Compsolechia seductella

Scientific classification
- Kingdom: Animalia
- Phylum: Arthropoda
- Clade: Pancrustacea
- Class: Insecta
- Order: Lepidoptera
- Family: Gelechiidae
- Genus: Compsolechia
- Species: C. seductella
- Binomial name: Compsolechia seductella (Walker, 1864)
- Synonyms: Gelechia seductella Walker, 1864;

= Compsolechia seductella =

- Authority: (Walker, 1864)
- Synonyms: Gelechia seductella Walker, 1864

Species of moth

Compsolechia seductella is a moth in the family Gelechiidae. It was first described by Francis Walker in 1864. It is found in Amazonas, Brazil.

Adults are fawn-colored. The forewings feature a few elongated black spots near the base and several black streaks of varying sizes across the disc.

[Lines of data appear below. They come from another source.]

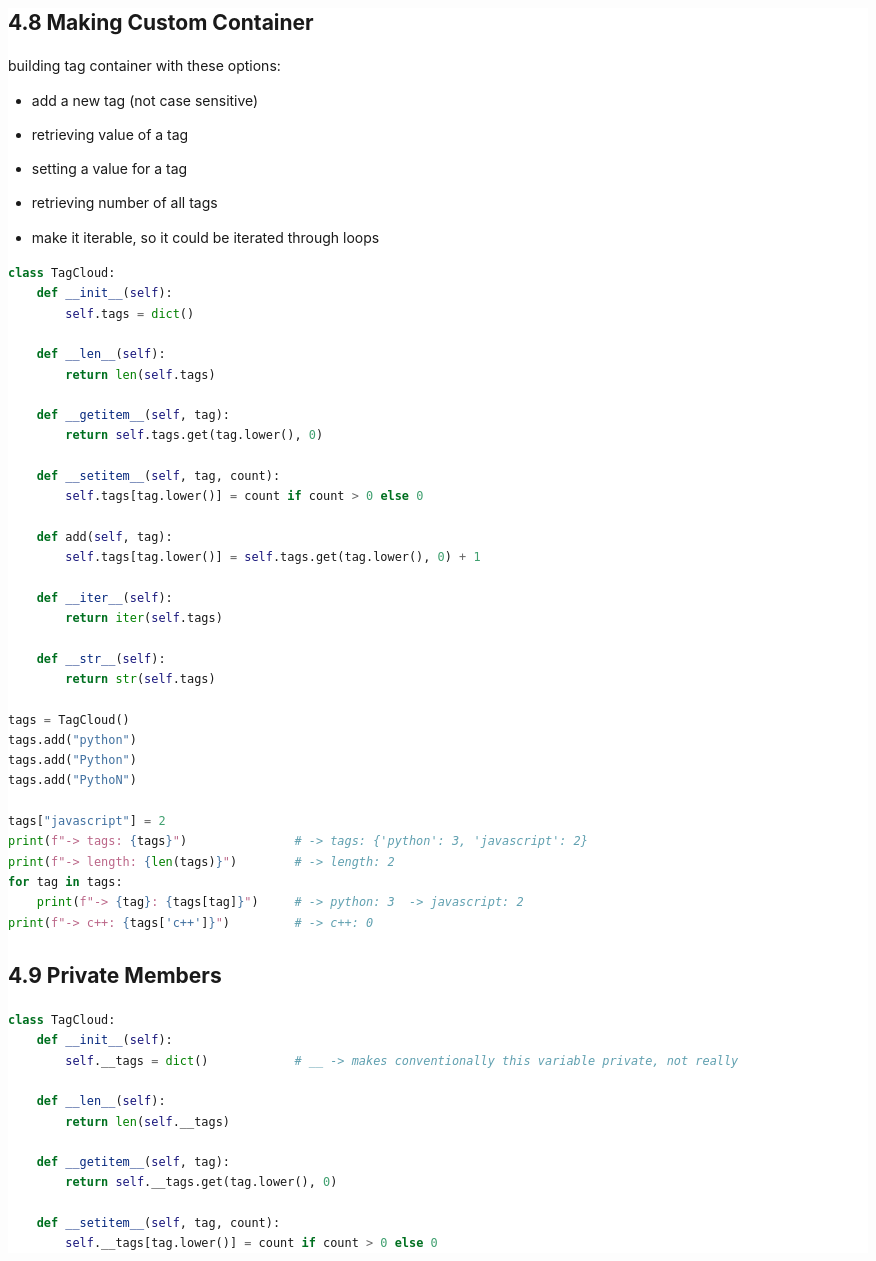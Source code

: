 ## 4.8 Making Custom Container

building tag container with these options:

- add a new tag (not case sensitive)

- retrieving value of a tag

- setting a value for a tag

- retrieving number of all tags

- make it iterable, so it could be iterated through loops

```python
class TagCloud:
    def __init__(self):
        self.tags = dict()

    def __len__(self):
        return len(self.tags)

    def __getitem__(self, tag):
        return self.tags.get(tag.lower(), 0)

    def __setitem__(self, tag, count):
        self.tags[tag.lower()] = count if count > 0 else 0

    def add(self, tag):
        self.tags[tag.lower()] = self.tags.get(tag.lower(), 0) + 1

    def __iter__(self):
        return iter(self.tags)

    def __str__(self):
        return str(self.tags)

tags = TagCloud()
tags.add("python")
tags.add("Python")
tags.add("PythoN")

tags["javascript"] = 2
print(f"-> tags: {tags}")               # -> tags: {'python': 3, 'javascript': 2}
print(f"-> length: {len(tags)}")        # -> length: 2
for tag in tags:
    print(f"-> {tag}: {tags[tag]}")     # -> python: 3  -> javascript: 2
print(f"-> c++: {tags['c++']}")         # -> c++: 0
```

## 4.9 Private Members

```python
class TagCloud:
    def __init__(self):
        self.__tags = dict()            # __ -> makes conventionally this variable private, not really

    def __len__(self):
        return len(self.__tags)

    def __getitem__(self, tag):
        return self.__tags.get(tag.lower(), 0)

    def __setitem__(self, tag, count):
        self.__tags[tag.lower()] = count if count > 0 else 0
```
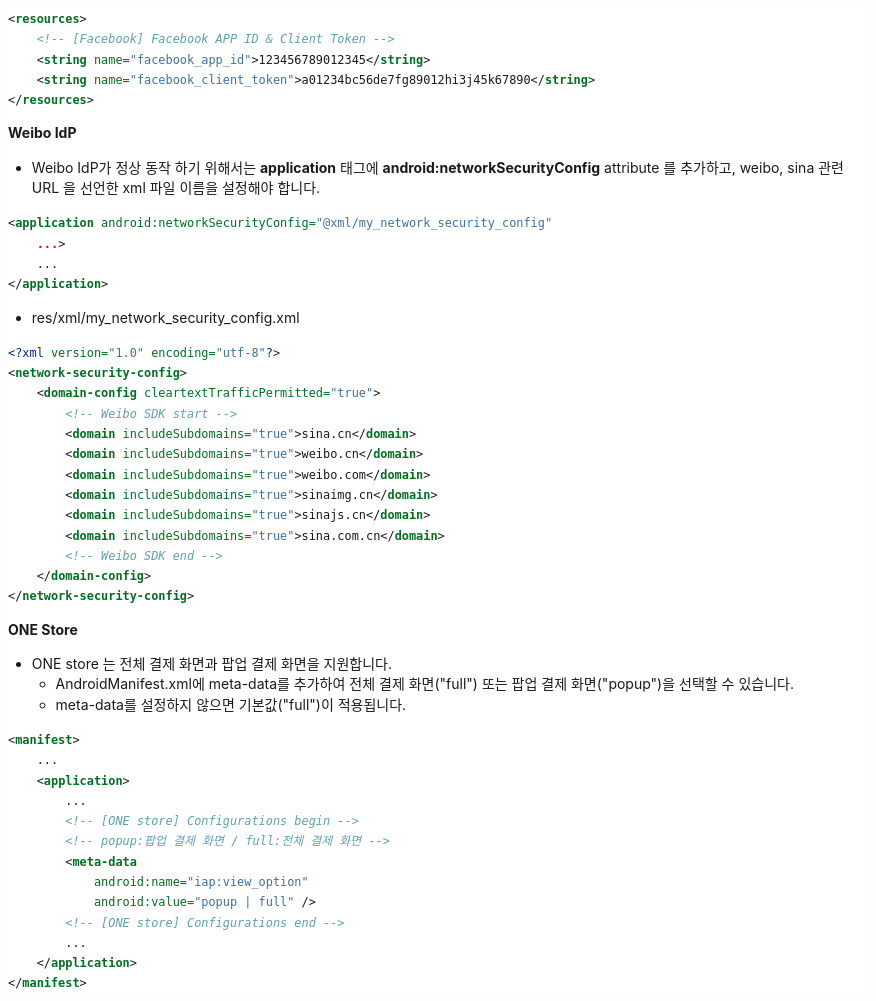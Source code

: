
 ```xml
<resources>
    <!-- [Facebook] Facebook APP ID & Client Token -->
    <string name="facebook_app_id">123456789012345</string>
    <string name="facebook_client_token">a01234bc56de7fg89012hi3j45k67890</string>
</resources>
```

**Weibo IdP**

* Weibo IdP가 정상 동작 하기 위해서는 **application** 태그에 **android:networkSecurityConfig** attribute 를 추가하고, weibo, sina 관련 URL 을 선언한 xml 파일 이름을 설정해야 합니다.

```xml
<application android:networkSecurityConfig="@xml/my_network_security_config"
    ...>
    ...
</application>
```

* res/xml/my\_network\_security\_config.xml

```xml
<?xml version="1.0" encoding="utf-8"?>
<network-security-config>
    <domain-config cleartextTrafficPermitted="true">
        <!-- Weibo SDK start -->
        <domain includeSubdomains="true">sina.cn</domain>
        <domain includeSubdomains="true">weibo.cn</domain>
        <domain includeSubdomains="true">weibo.com</domain>
        <domain includeSubdomains="true">sinaimg.cn</domain>
        <domain includeSubdomains="true">sinajs.cn</domain>
        <domain includeSubdomains="true">sina.com.cn</domain>
        <!-- Weibo SDK end -->
    </domain-config>
</network-security-config>
```

**ONE Store**

* ONE store 는 전체 결제 화면과 팝업 결제 화면을 지원합니다.
  * AndroidManifest.xml에 meta-data를 추가하여 전체 결제 화면("full") 또는 팝업 결제 화면("popup")을 선택할 수 있습니다.
  * meta-data를 설정하지 않으면 기본값("full")이 적용됩니다.

```xml
<manifest>
    ...
    <application>
        ...
        <!-- [ONE store] Configurations begin -->
        <!-- popup:팝업 결제 화면 / full:전체 결제 화면 -->
        <meta-data
            android:name="iap:view_option"
            android:value="popup | full" />
        <!-- [ONE store] Configurations end -->
        ...
    </application>
</manifest>
```
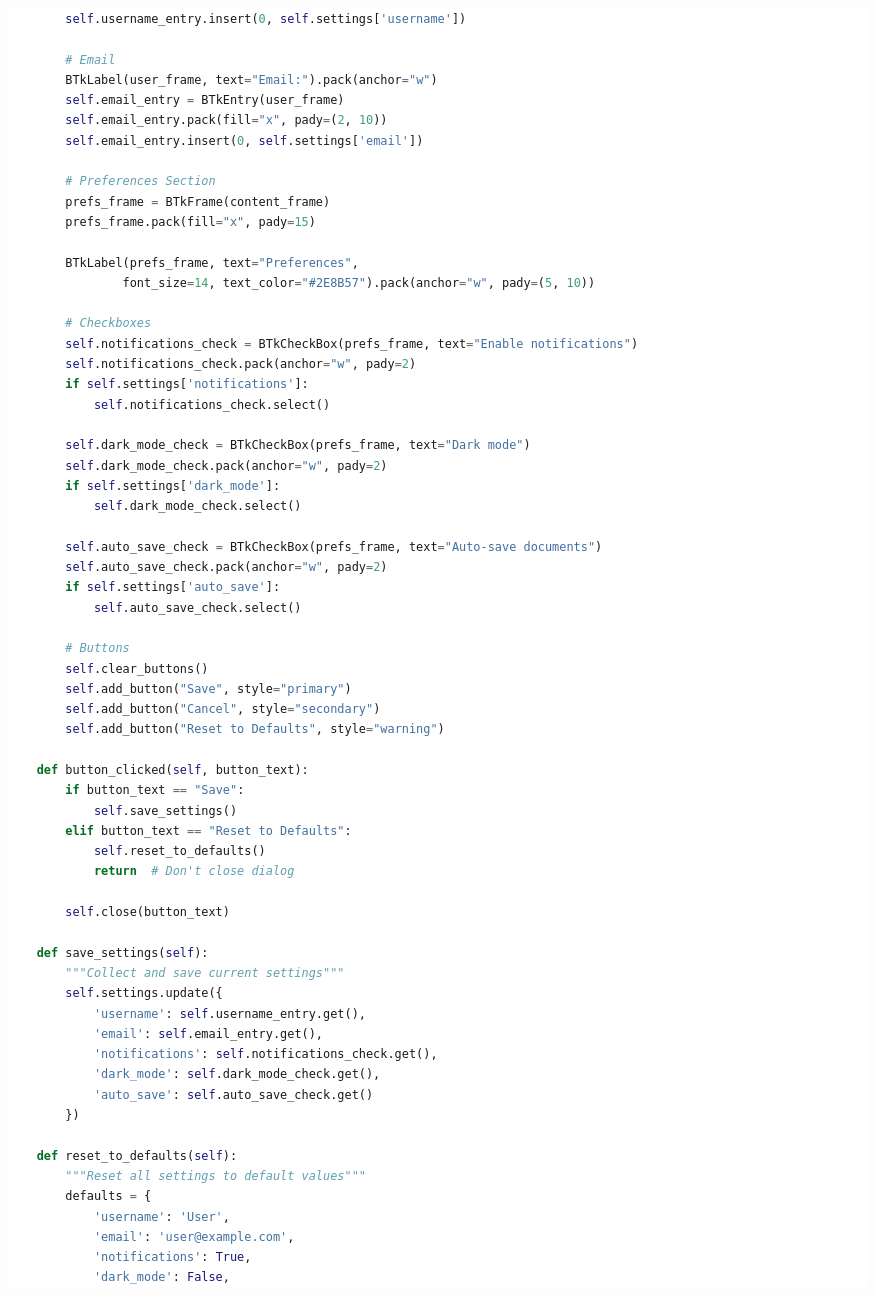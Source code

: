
 ```python
        self.username_entry.insert(0, self.settings['username'])
        
        # Email
        BTkLabel(user_frame, text="Email:").pack(anchor="w")
        self.email_entry = BTkEntry(user_frame)
        self.email_entry.pack(fill="x", pady=(2, 10))
        self.email_entry.insert(0, self.settings['email'])
        
        # Preferences Section
        prefs_frame = BTkFrame(content_frame)
        prefs_frame.pack(fill="x", pady=15)
        
        BTkLabel(prefs_frame, text="Preferences", 
                font_size=14, text_color="#2E8B57").pack(anchor="w", pady=(5, 10))
        
        # Checkboxes
        self.notifications_check = BTkCheckBox(prefs_frame, text="Enable notifications")
        self.notifications_check.pack(anchor="w", pady=2)
        if self.settings['notifications']:
            self.notifications_check.select()
        
        self.dark_mode_check = BTkCheckBox(prefs_frame, text="Dark mode")
        self.dark_mode_check.pack(anchor="w", pady=2)
        if self.settings['dark_mode']:
            self.dark_mode_check.select()
        
        self.auto_save_check = BTkCheckBox(prefs_frame, text="Auto-save documents")
        self.auto_save_check.pack(anchor="w", pady=2)
        if self.settings['auto_save']:
            self.auto_save_check.select()
        
        # Buttons
        self.clear_buttons()
        self.add_button("Save", style="primary")
        self.add_button("Cancel", style="secondary")
        self.add_button("Reset to Defaults", style="warning")
    
    def button_clicked(self, button_text):
        if button_text == "Save":
            self.save_settings()
        elif button_text == "Reset to Defaults":
            self.reset_to_defaults()
            return  # Don't close dialog
        
        self.close(button_text)
    
    def save_settings(self):
        """Collect and save current settings"""
        self.settings.update({
            'username': self.username_entry.get(),
            'email': self.email_entry.get(),
            'notifications': self.notifications_check.get(),
            'dark_mode': self.dark_mode_check.get(),
            'auto_save': self.auto_save_check.get()
        })
    
    def reset_to_defaults(self):
        """Reset all settings to default values"""
        defaults = {
            'username': 'User',
            'email': 'user@example.com',
            'notifications': True,
            'dark_mode': False,
```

A curved white exterior line, composed of small points, runs along the wing, except near the costa, where it becomes continuous and retracted. There are also a few exterior white streaks, accompanied by three deep black streaks. The marginal line is pale fawn-colored. The hindwings are copper-brown.

Hostplants: This species feeds on Miconia sp. and Clidemia sp., including Clidemia hirta.